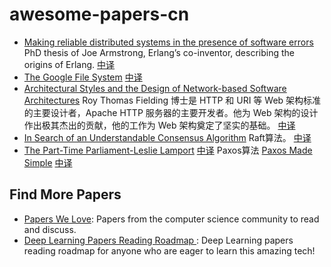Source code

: # awesome-papers-cn

* [Making reliable distributed systems in the presence of software errors](http://erlang.org/download/armstrong_thesis_2003.pdf) PhD thesis of Joe Armstrong, Erlang’s co-inventor, describing the origins of Erlang.
[中译](resources/面对软件错误构建可靠的分布式系统.pdf)
* [The Google File System](https://research.google.com/archive/gfs-sosp2003.pdf)
[中译](resources/Google-File-System.pdf)
* [Architectural Styles and the Design of Network-based Software Architectures](https://www.ics.uci.edu/~fielding/pubs/dissertation/fielding_dissertation.pdf) Roy Thomas Fielding 博士是 HTTP 和 URI 等 Web 架构标准的主要设计者，Apache HTTP 服务器的主要开发者。他为 Web 架构的设计作出极其杰出的贡献，他的工作为 Web 架构奠定了坚实的基础。 [
中译](resources/架构风格与基于网络的软件架构设计.pdf)
* [In Search of an Understandable Consensus Algorithm](https://ramcloud.atlassian.net/wiki/download/attachments/6586375/raft.pdf) Raft算法。 
[中译](https://github.com/maemual/raft-zh_cn/blob/master/raft-zh_cn.md)
* [The Part-Time Parliament-Leslie Lamport](https://lamport.azurewebsites.net/pubs/lamport-paxos.pdf) [中译](resources/The_Part-Time_Parliament.pdf) Paxos算法 [Paxos Made Simple](https://lamport.azurewebsites.net/pubs/paxos-simple.pdf)
[中译](https://github.com/oldratlee/translations/tree/master/paxos-made-simple)

## Find More Papers

- [Papers We Love](https://github.com/papers-we-love/papers-we-love): Papers from the computer science community to read and discuss.
- [Deep Learning Papers Reading Roadmap
](https://github.com/floodsung/Deep-Learning-Papers-Reading-Roadmap): Deep Learning papers reading roadmap for anyone who are eager to learn this amazing tech!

........

▶ _Work item_:
State the number of lines in the data that contain the word "github", offering no other text.

▶ _Answer to this task_:
4